What would it really take to impose any kind of campaign finance regulation across the board?
Spending limits, for example. Wouldn’t you have to bind and gag the candidates at a certain point? Campaign finance laws say, for example, don’t do x .
Now, if the candidate then goes on to do x minus y , is he then violating the law, at least in spirit? I credit Mickey Kaus with making this point recently about the Coleman for Senator campaign in Minnesota. Kaus, in turn, credits the observations of one Eric Black. Kaus writes that “Norm Coleman was able to communicate publicly what it might have been illegal (under campaign finance laws) for him to communicate privately namely that he really didn’t want the National Republican Senatorial Campaign Committee to run negative TV ads against Mondale.”
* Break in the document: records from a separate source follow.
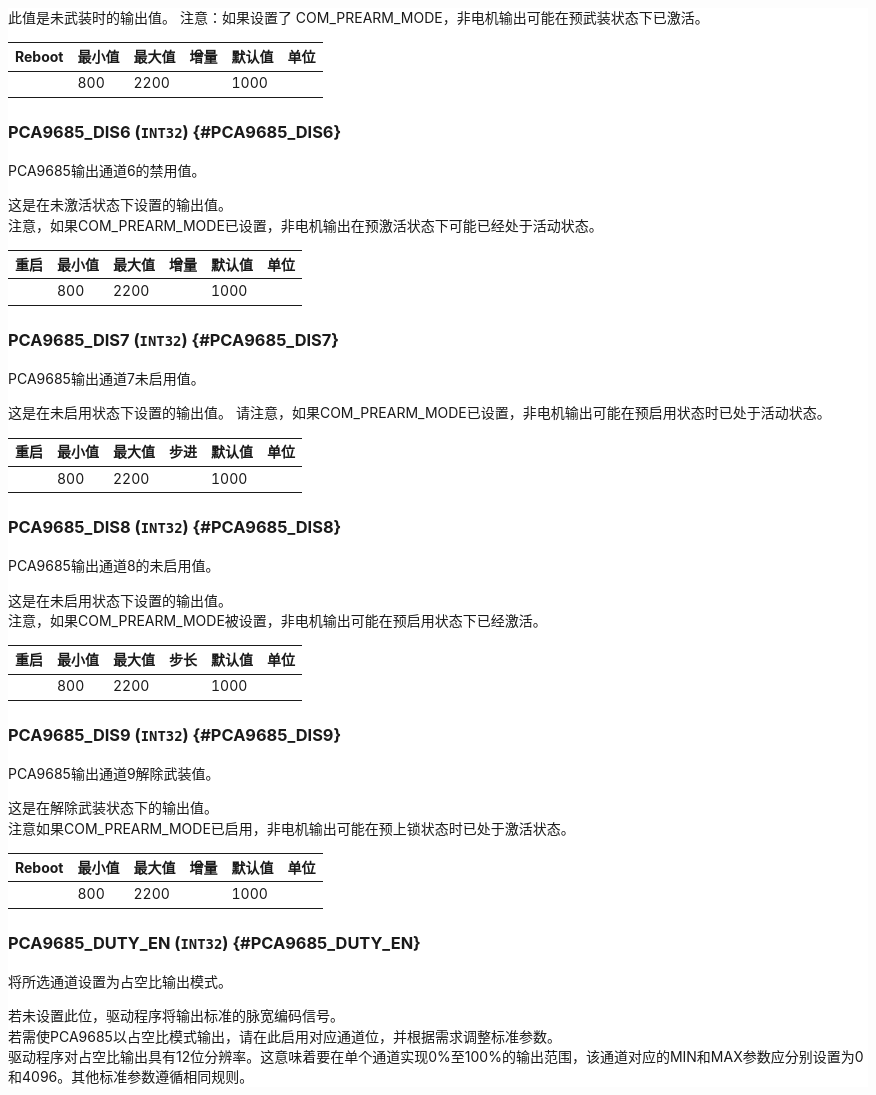 此值是未武装时的输出值。
注意：如果设置了 COM_PREARM_MODE，非电机输出可能在预武装状态下已激活。

Reboot | 最小值 | 最大值 | 增量 | 默认值 | 单位
--- | --- | --- | --- | --- | ---
&nbsp; | 800 | 2200 |  | 1000 |

### PCA9685_DIS6 (`INT32`) {#PCA9685_DIS6}

PCA9685输出通道6的禁用值。

这是在未激活状态下设置的输出值。  
注意，如果COM_PREARM_MODE已设置，非电机输出在预激活状态下可能已经处于活动状态。

重启 | 最小值 | 最大值 | 增量 | 默认值 | 单位  
--- | --- | --- | --- | --- | ---  
&nbsp; | 800 | 2200 |  | 1000 |

### PCA9685_DIS7 (`INT32`) {#PCA9685_DIS7}

PCA9685输出通道7未启用值。

这是在未启用状态下设置的输出值。
请注意，如果COM_PREARM_MODE已设置，非电机输出可能在预启用状态时已处于活动状态。

重启 | 最小值 | 最大值 | 步进 | 默认值 | 单位
--- | --- | --- | --- | --- | ---
&nbsp; | 800 | 2200 |  | 1000 |

### PCA9685_DIS8 (`INT32`) {#PCA9685_DIS8}

PCA9685输出通道8的未启用值。

这是在未启用状态下设置的输出值。  
注意，如果COM_PREARM_MODE被设置，非电机输出可能在预启用状态下已经激活。

重启 | 最小值 | 最大值 | 步长 | 默认值 | 单位
--- | --- | --- | --- | --- | ---
&nbsp; | 800 | 2200 |  | 1000 |

### PCA9685_DIS9 (`INT32`) {#PCA9685_DIS9}

PCA9685输出通道9解除武装值。

这是在解除武装状态下的输出值。  
注意如果COM_PREARM_MODE已启用，非电机输出可能在预上锁状态时已处于激活状态。

Reboot | 最小值 | 最大值 | 增量 | 默认值 | 单位
--- | --- | --- | --- | --- | ---
&nbsp; | 800 | 2200 |  | 1000 |

### PCA9685_DUTY_EN (`INT32`) {#PCA9685_DUTY_EN}

将所选通道设置为占空比输出模式。

若未设置此位，驱动程序将输出标准的脉宽编码信号。  
若需使PCA9685以占空比模式输出，请在此启用对应通道位，并根据需求调整标准参数。  
驱动程序对占空比输出具有12位分辨率。这意味着要在单个通道实现0%至100%的输出范围，该通道对应的MIN和MAX参数应分别设置为0和4096。其他标准参数遵循相同规则。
Our political system is now one where the little guy can get stomped by the same rules the major players bypass with throat-clearing and smoke signals. Kaus, Black, and probably you too have come to realize what should have become obvious to everybody over the 25 years since the Watergate era and that first flurry of campaign finance reform.
Namely: You can’t run a free campaign in a free country if your next move must depend not on what you need to do to get your message across, but on what some regulation tells you to do.
If we’re really that afraid of money and influence, we’ve got to stop printing dollars and we’ve got to outlaw campaigns. But I don’t want to go that route.
This is Common Sense. I’m Paul Jacob.